The Pentagon will further help Saudi Arabia develop a force to protect its oil interests, though with all that oil money, most of it extorted from American motorists, it’s hard to imagine why the Saudis haven’t already helped themselves protect their oil wells. But the only thing Saudi Arabia produces, beyond oil, is more princes, who grow up to blow the family money.

In addition to the teleprompter strategy, the president is using the dispatch of warships and Patriot batteries to relieve any Israeli impulse to destroy the Iranian nuclear facilities. He’s “demonstrating” that the United States is prepared to contain any threat, that Iranian missiles would be no match for a teleprompter. The New York Times quotes an unnamed “senior administration official” that “our first goal is to deter the Iranians. A second is to reassure the Arab states, so they don’t have to feel the need to go nuclear themselves, but there is certainly an element of calming the Israelis as well.”

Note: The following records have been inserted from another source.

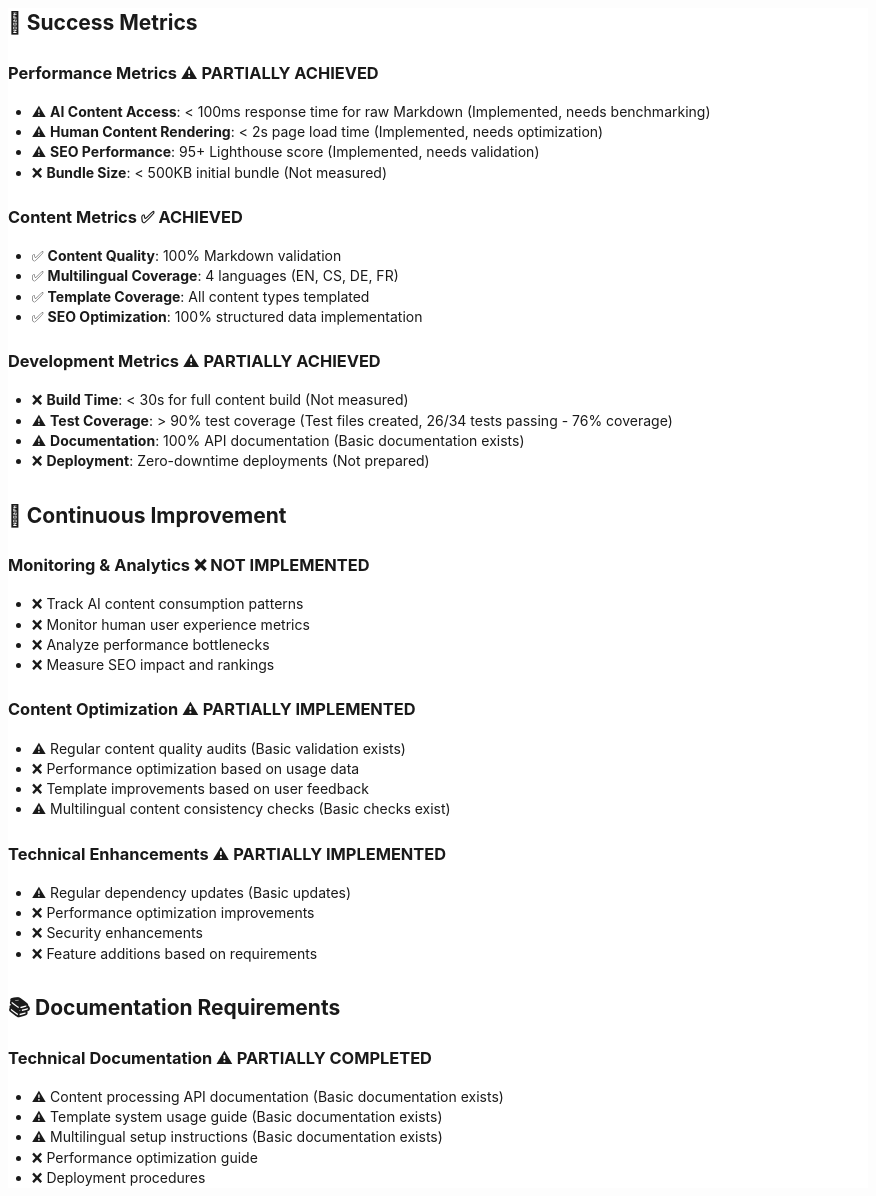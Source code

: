 ## 🎯 Success Metrics

### Performance Metrics ⚠️ PARTIALLY ACHIEVED
- ⚠️ **AI Content Access**: < 100ms response time for raw Markdown (Implemented, needs benchmarking)
- ⚠️ **Human Content Rendering**: < 2s page load time (Implemented, needs optimization)
- ⚠️ **SEO Performance**: 95+ Lighthouse score (Implemented, needs validation)
- ❌ **Bundle Size**: < 500KB initial bundle (Not measured)

### Content Metrics ✅ ACHIEVED
- ✅ **Content Quality**: 100% Markdown validation
- ✅ **Multilingual Coverage**: 4 languages (EN, CS, DE, FR)
- ✅ **Template Coverage**: All content types templated
- ✅ **SEO Optimization**: 100% structured data implementation

### Development Metrics ⚠️ PARTIALLY ACHIEVED
- ❌ **Build Time**: < 30s for full content build (Not measured)
- ⚠️ **Test Coverage**: > 90% test coverage (Test files created, 26/34 tests passing - 76% coverage)
- ⚠️ **Documentation**: 100% API documentation (Basic documentation exists)
- ❌ **Deployment**: Zero-downtime deployments (Not prepared)

## 🔄 Continuous Improvement

### Monitoring & Analytics ❌ NOT IMPLEMENTED
- ❌ Track AI content consumption patterns
- ❌ Monitor human user experience metrics
- ❌ Analyze performance bottlenecks
- ❌ Measure SEO impact and rankings

### Content Optimization ⚠️ PARTIALLY IMPLEMENTED
- ⚠️ Regular content quality audits (Basic validation exists)
- ❌ Performance optimization based on usage data
- ❌ Template improvements based on user feedback
- ⚠️ Multilingual content consistency checks (Basic checks exist)

### Technical Enhancements ⚠️ PARTIALLY IMPLEMENTED
- ⚠️ Regular dependency updates (Basic updates)
- ❌ Performance optimization improvements
- ❌ Security enhancements
- ❌ Feature additions based on requirements

## 📚 Documentation Requirements

### Technical Documentation ⚠️ PARTIALLY COMPLETED
- ⚠️ Content processing API documentation (Basic documentation exists)
- ⚠️ Template system usage guide (Basic documentation exists)
- ⚠️ Multilingual setup instructions (Basic documentation exists)
- ❌ Performance optimization guide
- ❌ Deployment procedures
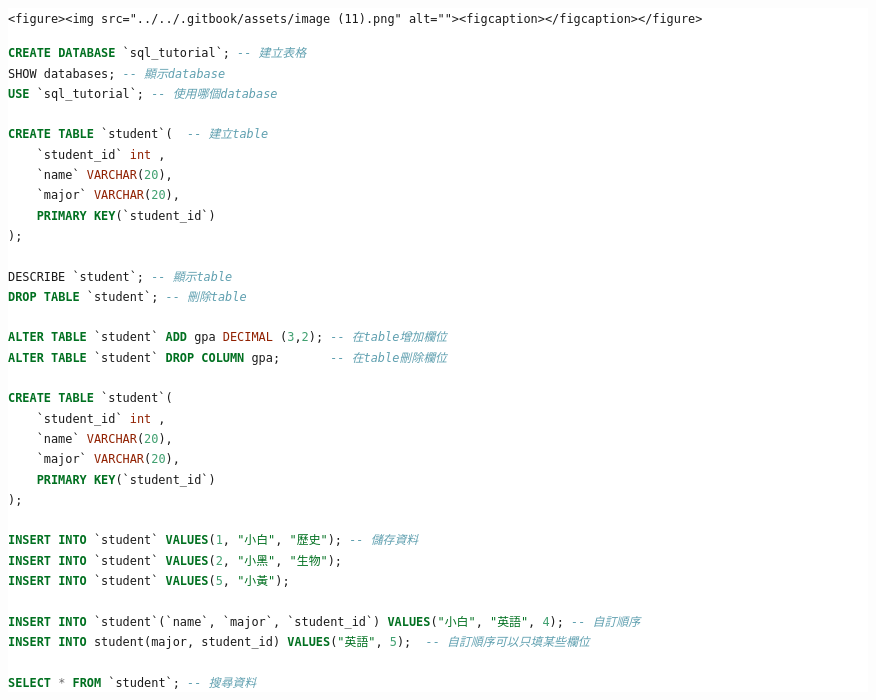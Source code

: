 
    <figure><img src="../../.gitbook/assets/image (11).png" alt=""><figcaption></figcaption></figure>



```sql
CREATE DATABASE `sql_tutorial`; -- 建立表格
SHOW databases; -- 顯示database
USE `sql_tutorial`; -- 使用哪個database

CREATE TABLE `student`(  -- 建立table
	`student_id` int ,
    `name` VARCHAR(20),
    `major` VARCHAR(20),
    PRIMARY KEY(`student_id`)
);

DESCRIBE `student`; -- 顯示table
DROP TABLE `student`; -- 刪除table

ALTER TABLE `student` ADD gpa DECIMAL (3,2); -- 在table增加欄位
ALTER TABLE `student` DROP COLUMN gpa;       -- 在table刪除欄位

CREATE TABLE `student`(
	`student_id` int ,
    `name` VARCHAR(20),
    `major` VARCHAR(20),
    PRIMARY KEY(`student_id`)
);

INSERT INTO `student` VALUES(1, "小白", "歷史"); -- 儲存資料
INSERT INTO `student` VALUES(2, "小黑", "生物");
INSERT INTO `student` VALUES(5, "小黃");

INSERT INTO `student`(`name`, `major`, `student_id`) VALUES("小白", "英語", 4); -- 自訂順序
INSERT INTO student(major, student_id) VALUES("英語", 5);  -- 自訂順序可以只填某些欄位

SELECT * FROM `student`; -- 搜尋資料
```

These are three neat objectives, to be sure, but no one in or out of Arabia is likely to be reassured by Barack Obama’s reassurances. The Iranians have taken their measure of the president, and concluded that he can be rolled. The Arabs have taken this into account and are eager only to get what they can for as long as they can. The Israelis know, as everyone else in the Middle East knows, that they are being counted on, when the crucial moment arrives, to do what the United States won’t. It’s just not polite to say these things out loud.

Merely the dispatch of warships is quite a comedown for Mr. Obama, who campaigned for the chance to renounce everything about George W. Bush, and to count on diplomacy. Who needs warplanes and warships when you’ve got the Foggy Bottom Brigade eager to march to the sound of the teacups? The president’s Grand Presidential Apology Tour of the Middle East, billed as the most spectacular event since the Arabian Nights, was meant to demonstrate how diplomacy could do what men at arms could not. Mahmoud Ahmadinejad is just not a good listener, and at every failure Barack Obama has to take something from George W.’s playbook. The difference is that the rest of the world, friend and foe alike, knew that George W. meant it.

• Wesley Pruden is editor emeritus of The Washington Times.